In an address before the U.N. General Assembly that marked his debut as an international statesman, Egypt’s first democratically elected president presented an unapologetically Islamic view of world events and Egypt’s role in them. He said outrage over insults to Islam does not justify violence but said nothing directly about the attack two weeks ago on the U.S. Embassy in Cairo.

And his assertion that the YouTube video was part of an organized assault risked undermining U.S. attempts to disavow it, although Morsi did not explain who he thought was behind the campaign.

“Egypt respects freedom of expression,” said Morsi, who was the candidate of the Muslim Brotherhood movement once banned by the U.S.-backed secular dictatorship of Hosni Mubarak. But “not a freedom of expression that targets a specific religion or a specific culture.”

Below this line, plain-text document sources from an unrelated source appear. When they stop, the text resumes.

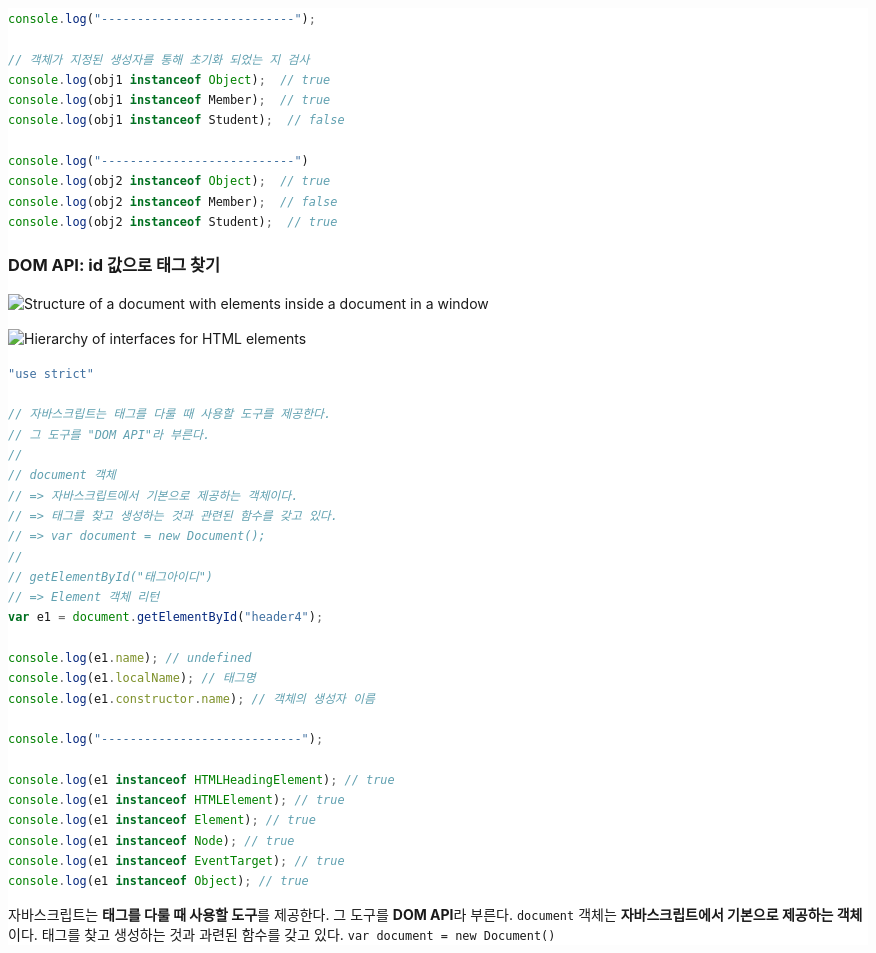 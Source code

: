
 ```js
console.log("---------------------------");

// 객체가 지정된 생성자를 통해 초기화 되었는 지 검사
console.log(obj1 instanceof Object);  // true
console.log(obj1 instanceof Member);  // true
console.log(obj1 instanceof Student);  // false

console.log("---------------------------")
console.log(obj2 instanceof Object);  // true
console.log(obj2 instanceof Member);  // false
console.log(obj2 instanceof Student);  // true
```



### DOM API: id 값으로 태그 찾기

![Structure of a document with elements inside a document in a window](https://mdn.mozillademos.org/files/16587/dom-structure.svg)

![Hierarchy of interfaces for HTML elements](https://mdn.mozillademos.org/files/16596/html-dom-hierarchy.svg)

```js
"use strict"

// 자바스크립트는 태그를 다룰 때 사용할 도구를 제공한다.
// 그 도구를 "DOM API"라 부른다.
//
// document 객체
// => 자바스크립트에서 기본으로 제공하는 객체이다.
// => 태그를 찾고 생성하는 것과 관련된 함수를 갖고 있다.
// => var document = new Document();
//
// getElementById("태그아이디")
// => Element 객체 리턴
var e1 = document.getElementById("header4");

console.log(e1.name); // undefined
console.log(e1.localName); // 태그명
console.log(e1.constructor.name); // 객체의 생성자 이름

console.log("----------------------------");

console.log(e1 instanceof HTMLHeadingElement); // true
console.log(e1 instanceof HTMLElement); // true
console.log(e1 instanceof Element); // true
console.log(e1 instanceof Node); // true
console.log(e1 instanceof EventTarget); // true
console.log(e1 instanceof Object); // true
```

자바스크립트는 **태그를 다룰 때 사용할 도구**를 제공한다. 그 도구를 **DOM API**라 부른다. `document` 객체는 **자바스크립트에서 기본으로 제공하는 객체**이다. 태그를 찾고 생성하는 것과 과련된 함수를 갖고 있다.  `var document = new Document()`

Morsi’s stance underlined the challenges facing the Obama administration as it attempts to recalibrate the U.S. relationship not only with Egypt but also with other countries in the Middle East and North Africa roiled by the Arab Spring. The reaction to the YouTube video that denigrated Islam has proven to be a critical flash point.

With the U.S. presidential election approaching, Republican candidate Mitt Romney has tried to turn the events in the Middle East and North Africa into a referendum on what he says is Obama’s weakness. This week, Romney said Morsi’s election in Egypt was part of a pattern of events that called for tougher leadership from the United States.

The Obama administration was angered by Morsi’s initially slow response to the Sept. 11 attack on the embassy in Cairo, which ended with protesters vandalizing the compound and tearing down the U.S. flag. Obama placed an unusual late-night phone call to Morsi to complain, but U.S. officials said the Egyptian leader has since moved quickly to protect U.S. installations in Egypt.

In his address, Morsi never mentioned the United States, Egypt’s largest foreign benefactor, but much of his message appeared aimed at setting boundaries for his country’s new relationship with the West.

He said Egypt would not back away from a diplomatic partnership with Iran to end the civil war in Syria — a partnership that is viewed with deep skepticism by Washington because of Iran’s alleged role in funding and arming the repressive Syrian regime.